The first team to 60 points, the New York Rangers play at the Bell Centre Sunday having blanked the Maple Leafs 3-0 in Toronto on Saturday. Marty Biron got the shutout, which likely means “King” Henrik Lundqvist — who many people considered the league’s top goalie in the first half of the season — will face Montreal.
Against the Leafs, the Rangers got secondary scoring, as they have lately, with big Mike Rupp and bigger Brian Boyle getting goals in the second period. Derek Stepan, who has been a linchpin in the Rangers offence this season, scored in the third.
The six-foot-five, 23 pound Rupp, who missed 22 games during the first half with a knee injury, also scored twice against the Flyers in the Winter Classic (taunting Philadelphia with a Jaromir Jagr salute after the first) and has a knack for big goals (including a Stanley Cup winner for the Devils in 2003).
For the six-foot-seven, 244 pound Boyle, who had 21 goals last year, it was only his third of the season and his first in 23 games. But he’s been an effective checking centre this season. Even when someone on this team isn’t scoring, they are doing something to help the team win. It’s a club with good chemistry and a determined attitude. They have lots of offensive balance — seven players with 20 or more points and six more in double digits.
It was a typical Rangers outing Saturday, displaying one of the NHL’s most effective forechecks, something you can expect to see on Sunday if the they bring their “A” game. The Leafs defencemen had almost no time to move the puck all evening as nearly every shoot-in was fiercely contested, nearly every play was made under pressure. According to the stats sheet, the Leafs committed 26 giveaways and the Rangers stole the puck four more times; that’s 30 turnovers compared to the 17 the other way.
The stats also show the Rangers out-hit the Leafs 48 to 39. They are credited with the most hits in the NHL this season, 1219. That’s about 200 more than the Canadiens. They are a team with good size and they use it.
“That’s a big part of our game,” Rangers coach John Tortorella said after the Leafs game of New York’s physical game. “That’s the way we have to play; we’re not talented enough, we’re not a good enough team if we don’t play the way we’re supposed to play. We’ve defined that as a team, we’ve developed an identity as a team and now it’s our responsibility to try and continue to play that way.”
But, other than Marian Gaborik and Michael Del Zotto, they are not an especially fast team, which was evident in the Canadiens’ 4-0 defeat of New York the last time they visited in November.

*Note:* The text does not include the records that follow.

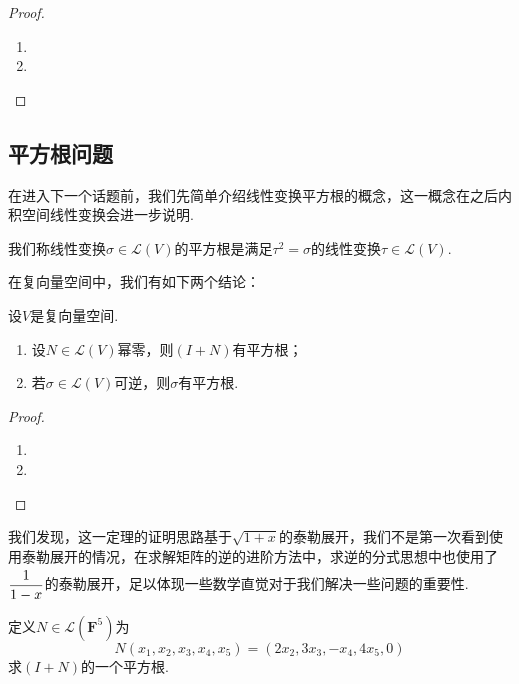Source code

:\begin{proof}
    \begin{enumerate}
        \item

        \item
    \end{enumerate}
\end{proof}

\subsection{平方根问题}

在进入下一个话题前，我们先简单介绍线性变换平方根的概念，这一概念在之后内积空间线性变换会进一步说明.
\begin{definition}
    我们称线性变换$\sigma\in \mathcal{L}(V)$的平方根是满足$\tau^2=\sigma$的线性变换$\tau\in \mathcal{L}(V)$.
\end{definition}
在复向量空间中，我们有如下两个结论：
\begin{theorem} \label{thm:16:幂零平方根}
    设$V$是复向量空间.
    \begin{enumerate}
        \item 设$N\in \mathcal{L}(V)$幂零，则$(I+N)$有平方根；

        \item \label{item:16:幂零平方根:2}
              若$\sigma\in \mathcal{L}(V)$可逆，则$\sigma$有平方根.
    \end{enumerate}
\end{theorem}

\begin{proof}
    \begin{enumerate}
        \item

        \item
    \end{enumerate}
\end{proof}

我们发现，这一定理的证明思路基于$\sqrt{1+x}$的泰勒展开，我们不是第一次看到使用泰勒展开的情况，在求解矩阵的逆的进阶方法中，求逆的分式思想中也使用了 $\vphantom{\cfrac{1}{1-x}}\dfrac{1}{1-x}$的泰勒展开，足以体现一些数学直觉对于我们解决一些问题的重要性.

\begin{example}
    定义$N\in \mathcal{L}(\mathbf{F}^5)$为
    \[N(x_1,x_2,x_3,x_4,x_5)=(2x_2,3x_3,-x_4,4x_5,0)\]
    求$(I+N)$的一个平方根.
\end{example}


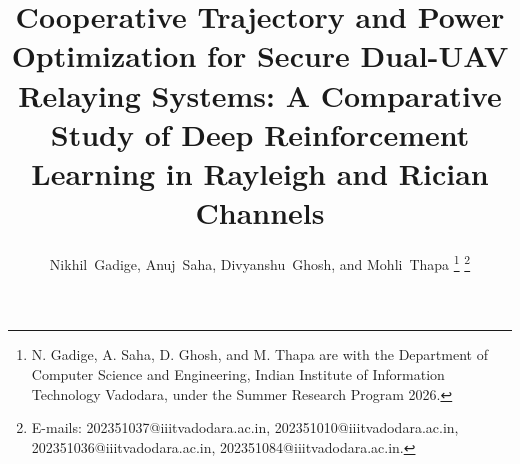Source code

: \documentclass[journal,onecolumn]{IEEEtran}
\begin{document}
\title{Cooperative Trajectory and Power Optimization for Secure Dual-UAV Relaying Systems: A Comparative Study of Deep Reinforcement Learning in Rayleigh and Rician Channels}

\author{
Nikhil~Gadige,
Anuj~Saha,
Divyanshu~Ghosh,
and Mohli~Thapa%
\thanks{N. Gadige, A. Saha, D. Ghosh, and M. Thapa are with the Department of Computer Science and Engineering, Indian Institute of Information Technology Vadodara, under the Summer Research Program 2026.}%
\thanks{E-mails: 202351037@iiitvadodara.ac.in, 202351010@iiitvadodara.ac.in, 202351036@iiitvadodara.ac.in, 202351084@iiitvadodara.ac.in.}
}



\maketitle
\end{document}
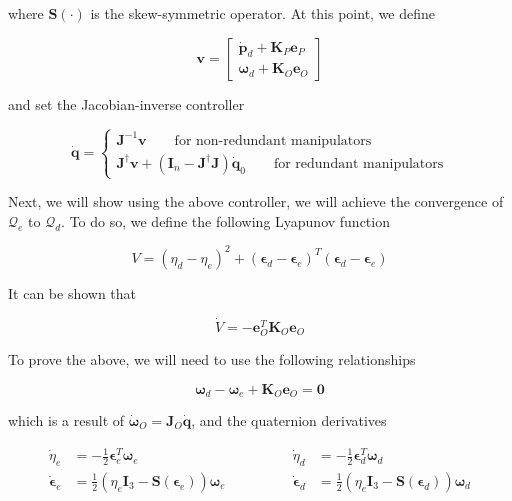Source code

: \documentclass[10pt]{article}
\begin{document}
where  $\boldsymbol{S}(\cdot)$ is the skew-symmetric operator.  At this point, we define 


$$
\boldsymbol{v}=\left[\begin{array}{l}
\dot{\boldsymbol{p}}_{d}+\boldsymbol{K}_{P} \boldsymbol{e}_{P} \\
\boldsymbol{\omega}_{d}+\boldsymbol{K}_{O} \boldsymbol{e}_{O}
\end{array}\right]
$$


and set the Jacobian-inverse controller 





$$
\dot{\boldsymbol{q}}=
\begin{cases}
\boldsymbol{J}^{-1} \boldsymbol{v}  \quad\quad\text{for non-redundant manipulators} \\
\boldsymbol{J}^{\dagger}\boldsymbol{v}+\left(\boldsymbol{I}_{n}-\boldsymbol{J}^{\dagger} \boldsymbol{J}\right) \dot{\boldsymbol{q}}_{0} \quad\quad\text{for redundant manipulators}
\end{cases}
$$



Next, we will show   using the above controller, we will  achieve the convergence of $\mathcal{Q}_{e}$ to $\mathcal{Q}_{d}$. To do so, we define the following Lyapunov function 

$$
V=\left(\eta_{d}-\eta_{e}\right)^{2}+\left(\boldsymbol{\epsilon}_{d}-\boldsymbol{\epsilon}_{e}\right)^{T}\left(\boldsymbol{\epsilon}_{d}-\boldsymbol{\epsilon}_{e}\right)
$$

It can be shown that 

$$
\dot{V}=-\boldsymbol{e}_{O}^{T} \boldsymbol{K}_{O} \boldsymbol{e}_{O}
$$

To prove the above, we will need to use the following relationships

$$
\boldsymbol\omega_{d}-\boldsymbol\omega_{e}+\boldsymbol{K}_{O} \boldsymbol{e}_{O}=\mathbf{0}
$$

which is a result of $\dot{\boldsymbol{\omega}}_{O}=\boldsymbol{J}_{O}\dot{\boldsymbol{q}}$, and the quaternion derivatives


$$
\begin{aligned}
\dot{\eta}_{e} & =-\frac{1}{2} \boldsymbol{\epsilon}_{e}^{T} \boldsymbol{\omega}_{e} \\
\dot{\boldsymbol{\epsilon}}_{e} & =\frac{1}{2}\left(\eta_{e} \boldsymbol{I}_{3}-\boldsymbol{S}\left(\boldsymbol{\epsilon}_{e}\right)\right) \boldsymbol{\omega}_{e}
\end{aligned} \qquad\qquad
\begin{aligned}
\dot{\eta}_{d} & =-\frac{1}{2} \boldsymbol{\epsilon}_{d}^{T} \boldsymbol{\omega}_{d} \\
\dot{\boldsymbol{\epsilon}}_{d} & =\frac{1}{2}\left(\eta_{e} \boldsymbol{I}_{3}-\boldsymbol{S}\left(\boldsymbol{\epsilon}_{d}\right)\right) \boldsymbol{\omega}_{d}
\end{aligned}
$$
\end{document}
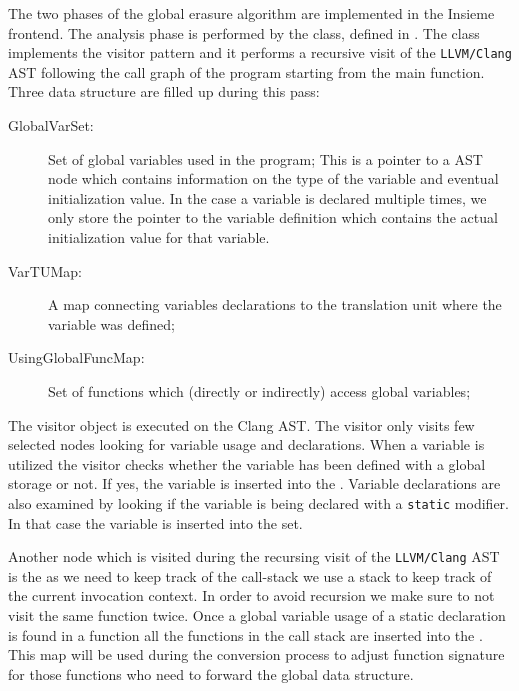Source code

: The two phases of the global erasure algorithm are implemented in the Insieme
frontend. The analysis phase is performed by the
 class, defined in
. The class implements the visitor
pattern and it performs a recursive visit of the {\tt LLVM/Clang} AST following
the call graph of the program starting from the main function. Three data
structure are filled up during this pass: \begin{description}

\item [GlobalVarSet:] Set of global variables used in the program; This is a
pointer to a  AST node which contains information on the
type of the variable and eventual initialization value. In the case a variable
is declared multiple times, we only store the pointer to the variable definition
which contains the actual initialization value for that variable. 
\item [VarTUMap:] A map connecting variables declarations to the translation unit
where the variable was defined;
\item [UsingGlobalFuncMap:] Set of functions which (directly or indirectly)
access global variables;
\end{description}

The visitor object is executed on the Clang AST. The visitor only visits few
selected nodes looking for variable usage and declarations. When a variable is
utilized the visitor checks whether the variable has been defined with a global
storage or not. If yes, the variable is inserted into the .
Variable declarations are also examined by looking if the variable is being
declared with a {\tt static} modifier. In that case the variable is inserted
into the set. 

Another node which is visited during the recursing visit of the {\tt LLVM/Clang}
AST is the  as we need to keep track of the call-stack we
use a stack to keep track of the current invocation context. In order to avoid
recursion we make sure to not visit the same function twice. Once a global
variable usage of a static declaration is found in a function all the functions
in the call stack are inserted into the . This map will
be used during the conversion process to adjust function signature for those
functions who need to forward the global data structure. 

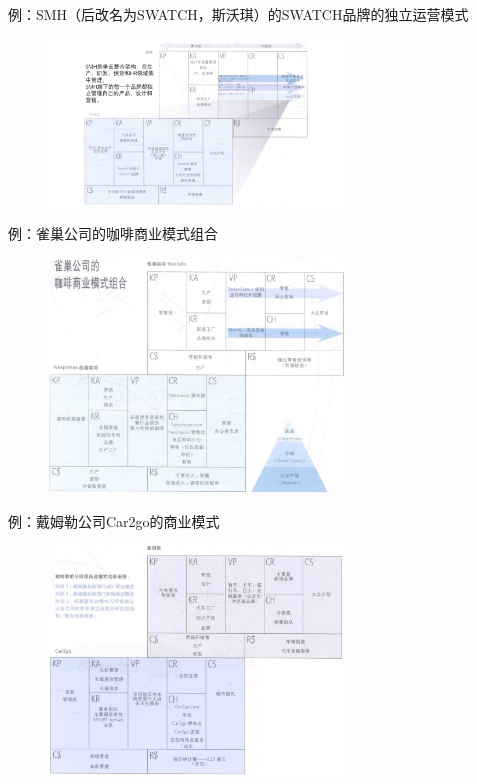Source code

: 例：SMH（后改名为SWATCH，斯沃琪）的SWATCH品牌的独立运营模式
\begin{figure}[H]
	\centering
	\vspace{-0.5em}
	\includegraphics[width=0.7\textwidth]{img/SMH的SWATCH品牌的独立运营模式.pdf}
    \vspace{-0.5em}
\end{figure}

例：雀巢公司的咖啡商业模式组合
\begin{figure}[H]
	\centering
	\vspace{-0.5em}
	\includegraphics[width=0.7\textwidth]{img/雀巢公司的咖啡商业模式组合.png}
    \vspace{-0.5em}
\end{figure}

例：戴姆勒公司Car2go的商业模式
\begin{figure}[H]
	\centering
	\vspace{-0.5em}
	\includegraphics[width=0.7\textwidth]{img/戴姆勒公司Car2go的商业模式.png}
    \vspace{-0.5em}
\end{figure}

Although he had uncharacteristically kept his forward units together for weeks, an amazingly long stretch of games for him, Tortorella mixed up his lines at the start of the Leafs game, partly by necessity and partly to change things up after the Rangers lost to Ottawa on Thursday. Brandon Dubinsky missed his second consecutive game with a shoulder injury on Saturday and Carl Hagelin, a late-November call-up from the AHL who was a collegiate star for Michigan, was moved to that spot with Brad Richards and Ryan Callahan.
Tortorella also fiddled with his second line, promoting John Mitchell from the bottom six and slotting him between Stepan (who leads the Rangers with 19 assists) and Gaborik (who leads the Rangers with 23 goals). Stepan has had excellent chemistry with Gaborik and centred for him and Artem Anisimov. But he was bumped to wing and Anisimov was moved to the fourth line as a centre between Rupp and Wojtek Wolski.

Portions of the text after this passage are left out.